ERZURUM'UN TARİHİ ESERLERİ - 3

ÇİFTE MİNARELİ MEDRESE

Anadolu'nun Selçuklu dönemine giren; avlulu, 2 katlı ,4 eyvanlı medrese tipinin en anıtsal örneğidir. Bütünüyle 38 X 48 m'lik bir alanı kaplar. Kuzey cephesine hakim taç kapısı başlı başına bir sanat ürünüdür. Taç kapıdan avluya geçilir. İnce uzun avlunun etrafı sütunlarla çevrilidir. Öğrenci odaları avlunun etrafında yer alır.

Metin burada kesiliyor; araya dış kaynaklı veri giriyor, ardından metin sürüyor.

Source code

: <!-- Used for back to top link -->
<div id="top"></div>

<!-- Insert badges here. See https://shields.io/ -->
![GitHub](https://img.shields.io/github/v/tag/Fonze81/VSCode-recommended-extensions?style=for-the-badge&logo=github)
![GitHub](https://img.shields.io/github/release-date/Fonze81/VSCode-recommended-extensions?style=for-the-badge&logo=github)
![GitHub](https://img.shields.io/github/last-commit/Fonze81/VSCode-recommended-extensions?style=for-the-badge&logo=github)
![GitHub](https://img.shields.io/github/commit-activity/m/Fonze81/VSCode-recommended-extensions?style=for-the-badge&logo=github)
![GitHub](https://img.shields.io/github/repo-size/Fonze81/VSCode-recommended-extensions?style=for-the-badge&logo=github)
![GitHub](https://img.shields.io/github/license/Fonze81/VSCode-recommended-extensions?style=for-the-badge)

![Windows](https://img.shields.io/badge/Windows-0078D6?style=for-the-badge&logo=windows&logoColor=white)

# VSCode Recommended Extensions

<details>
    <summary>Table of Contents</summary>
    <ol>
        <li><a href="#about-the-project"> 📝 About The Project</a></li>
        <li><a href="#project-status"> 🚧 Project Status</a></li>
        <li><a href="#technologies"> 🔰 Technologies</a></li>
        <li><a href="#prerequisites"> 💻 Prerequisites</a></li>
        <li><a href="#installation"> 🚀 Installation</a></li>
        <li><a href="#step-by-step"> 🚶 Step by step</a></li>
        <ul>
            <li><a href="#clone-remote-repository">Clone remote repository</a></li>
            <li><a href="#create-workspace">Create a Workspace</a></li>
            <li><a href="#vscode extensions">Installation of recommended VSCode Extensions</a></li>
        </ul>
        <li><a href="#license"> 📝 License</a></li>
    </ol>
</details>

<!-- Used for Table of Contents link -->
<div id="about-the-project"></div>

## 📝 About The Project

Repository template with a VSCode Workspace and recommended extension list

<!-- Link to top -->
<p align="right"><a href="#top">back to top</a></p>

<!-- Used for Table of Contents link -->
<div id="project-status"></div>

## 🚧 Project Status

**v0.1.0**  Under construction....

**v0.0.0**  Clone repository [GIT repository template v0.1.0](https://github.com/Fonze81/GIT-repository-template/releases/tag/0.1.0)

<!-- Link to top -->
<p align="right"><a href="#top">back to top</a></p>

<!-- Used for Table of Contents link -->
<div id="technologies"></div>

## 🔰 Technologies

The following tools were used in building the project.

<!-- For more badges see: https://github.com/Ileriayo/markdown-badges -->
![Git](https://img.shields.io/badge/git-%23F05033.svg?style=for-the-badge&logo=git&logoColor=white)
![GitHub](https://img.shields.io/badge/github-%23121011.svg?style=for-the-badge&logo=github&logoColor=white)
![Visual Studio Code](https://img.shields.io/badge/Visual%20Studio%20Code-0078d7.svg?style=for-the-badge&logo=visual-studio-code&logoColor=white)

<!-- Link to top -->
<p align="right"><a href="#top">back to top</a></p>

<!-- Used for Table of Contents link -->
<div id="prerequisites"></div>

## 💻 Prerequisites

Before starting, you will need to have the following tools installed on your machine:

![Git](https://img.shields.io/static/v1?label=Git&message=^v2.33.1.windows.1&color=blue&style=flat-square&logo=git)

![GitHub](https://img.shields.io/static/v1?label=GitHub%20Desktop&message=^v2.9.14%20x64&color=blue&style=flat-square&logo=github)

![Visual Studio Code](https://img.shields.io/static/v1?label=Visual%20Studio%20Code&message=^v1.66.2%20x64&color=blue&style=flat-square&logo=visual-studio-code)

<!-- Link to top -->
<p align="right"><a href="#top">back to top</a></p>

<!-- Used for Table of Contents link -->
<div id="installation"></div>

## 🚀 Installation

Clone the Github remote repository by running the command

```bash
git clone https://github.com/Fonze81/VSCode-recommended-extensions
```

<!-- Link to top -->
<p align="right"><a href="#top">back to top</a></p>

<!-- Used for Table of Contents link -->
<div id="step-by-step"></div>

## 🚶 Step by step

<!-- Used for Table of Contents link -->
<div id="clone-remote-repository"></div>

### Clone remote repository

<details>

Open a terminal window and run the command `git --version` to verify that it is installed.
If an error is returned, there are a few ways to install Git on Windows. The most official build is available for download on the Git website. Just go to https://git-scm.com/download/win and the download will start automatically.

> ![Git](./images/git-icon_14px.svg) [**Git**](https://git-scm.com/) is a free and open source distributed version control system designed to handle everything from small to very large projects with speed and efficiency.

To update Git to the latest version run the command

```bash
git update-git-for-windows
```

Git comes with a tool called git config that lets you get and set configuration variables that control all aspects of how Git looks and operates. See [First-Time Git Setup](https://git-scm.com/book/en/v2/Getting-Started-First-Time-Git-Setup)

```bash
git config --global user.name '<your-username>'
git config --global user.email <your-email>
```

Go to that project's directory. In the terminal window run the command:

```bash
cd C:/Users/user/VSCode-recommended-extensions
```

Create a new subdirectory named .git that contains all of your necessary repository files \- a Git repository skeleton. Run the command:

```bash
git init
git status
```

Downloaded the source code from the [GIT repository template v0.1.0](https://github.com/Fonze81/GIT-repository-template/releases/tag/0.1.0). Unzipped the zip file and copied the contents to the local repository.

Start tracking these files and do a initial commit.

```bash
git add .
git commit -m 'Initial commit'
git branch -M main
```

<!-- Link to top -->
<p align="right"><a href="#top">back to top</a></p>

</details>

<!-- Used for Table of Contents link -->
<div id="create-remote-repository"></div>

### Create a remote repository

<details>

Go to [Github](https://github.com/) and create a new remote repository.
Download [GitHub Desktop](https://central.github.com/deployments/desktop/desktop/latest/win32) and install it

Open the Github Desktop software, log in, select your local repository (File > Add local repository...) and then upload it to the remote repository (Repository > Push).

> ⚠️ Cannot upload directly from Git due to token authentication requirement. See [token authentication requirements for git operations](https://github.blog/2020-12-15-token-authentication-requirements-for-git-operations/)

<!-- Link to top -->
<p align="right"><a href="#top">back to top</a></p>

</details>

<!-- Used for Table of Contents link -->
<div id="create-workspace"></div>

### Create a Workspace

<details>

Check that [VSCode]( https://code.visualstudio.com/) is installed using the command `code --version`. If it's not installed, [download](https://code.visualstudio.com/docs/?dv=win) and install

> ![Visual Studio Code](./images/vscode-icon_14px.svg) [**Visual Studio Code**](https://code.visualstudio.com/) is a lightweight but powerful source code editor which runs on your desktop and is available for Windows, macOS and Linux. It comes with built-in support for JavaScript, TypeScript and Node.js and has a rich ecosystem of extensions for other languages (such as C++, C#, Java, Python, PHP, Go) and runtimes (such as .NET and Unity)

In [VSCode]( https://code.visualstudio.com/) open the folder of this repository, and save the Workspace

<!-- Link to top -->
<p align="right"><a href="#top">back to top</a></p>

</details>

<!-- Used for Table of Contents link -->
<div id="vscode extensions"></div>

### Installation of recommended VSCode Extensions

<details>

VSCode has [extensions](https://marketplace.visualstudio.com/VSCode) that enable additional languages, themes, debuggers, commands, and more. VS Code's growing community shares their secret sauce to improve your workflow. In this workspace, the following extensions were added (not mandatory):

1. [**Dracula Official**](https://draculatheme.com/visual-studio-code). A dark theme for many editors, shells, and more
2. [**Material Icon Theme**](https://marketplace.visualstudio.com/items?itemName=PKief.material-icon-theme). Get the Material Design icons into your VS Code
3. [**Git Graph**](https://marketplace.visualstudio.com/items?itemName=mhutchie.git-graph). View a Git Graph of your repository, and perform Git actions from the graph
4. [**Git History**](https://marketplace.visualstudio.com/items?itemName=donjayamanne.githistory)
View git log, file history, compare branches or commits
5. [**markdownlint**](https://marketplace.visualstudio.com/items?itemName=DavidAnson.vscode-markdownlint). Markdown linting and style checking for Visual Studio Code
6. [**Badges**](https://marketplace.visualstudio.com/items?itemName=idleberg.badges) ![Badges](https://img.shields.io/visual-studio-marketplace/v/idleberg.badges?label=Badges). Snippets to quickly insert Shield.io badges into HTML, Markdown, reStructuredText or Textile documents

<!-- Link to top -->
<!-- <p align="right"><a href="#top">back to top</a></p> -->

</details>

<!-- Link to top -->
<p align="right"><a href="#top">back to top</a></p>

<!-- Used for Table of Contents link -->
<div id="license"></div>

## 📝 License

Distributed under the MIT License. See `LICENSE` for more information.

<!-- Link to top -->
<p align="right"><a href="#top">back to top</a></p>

Güneydeki eyvana bitişik bir kümbet vardır. Kümbet kübik bir kaide üzerine poligonal bir gövde ve konik külahtan oluşmaktadır. Portal nişi oldukça derin ve üzeri mukarnaslarla örtülmüştür. Kapıyı değişik ende palmet motifli beş silme çerçevelemiştir. Sağda ve solda iki gömme sütuncuk yer alır. Geniş silmelerden en dıştakinde bir vazocuk içerisinden çıkan stilize bir hayat ağacının kapıyı kuşattığı görülür. Taç kapının sağında ve solunda iki taraflı olmak üzere dört tane kabartma ele alınmıştır. Kalın birer silmenin çevrelediği bu panolardan sağdaki çift başlı kartal panosu tamamlamıştır. Çifte Minareli Medresede kullanılan geometrik süslemeler daha çok avludaki sütun gövdelerinde, eyvanların cephelerinde, öğrenci odalarının kapı silmelerinde görülür. Bitkisel bezeme ise, Taç kapıda, avlu sütunlarının birbirine bağlayan kemerlerin yüzlerinde ve Kümbetin içinde karşımıza çıkar. Bugün kısmen tahrip olmuş 16 oluklu frûze rengi çini kakmalı tuğla minarelerin kürsüleri dikkati çeker. Uzun yıllar medresenin 1. Alaeddin Keykubat'ın kızı Huvand (Huand) Hatun zamanında yaptırıldığı ileri sürülmüştür. Bunun için yapının bir adı da Hatuniye Medresesidir. Bu görüş eski kaynaklardan medresenin 1828 işgalinde Rusya'ya götürülmüş kitabesine dayanıyordu. Ama kaynaklar bu kitabenin medrese cephesinde mi, yoksa aynı yıllar Rusya'ya götürülen kümbetin kapısında mı yer aldığı bilinmemektedir. Kitabesi yok edildiği için Türk sanatı bilginleri medresenin 1285 - 1290 yılları arasında İlhanlılar zamanında yaptırılmış olması gerektiğini ileri sürmektedirler.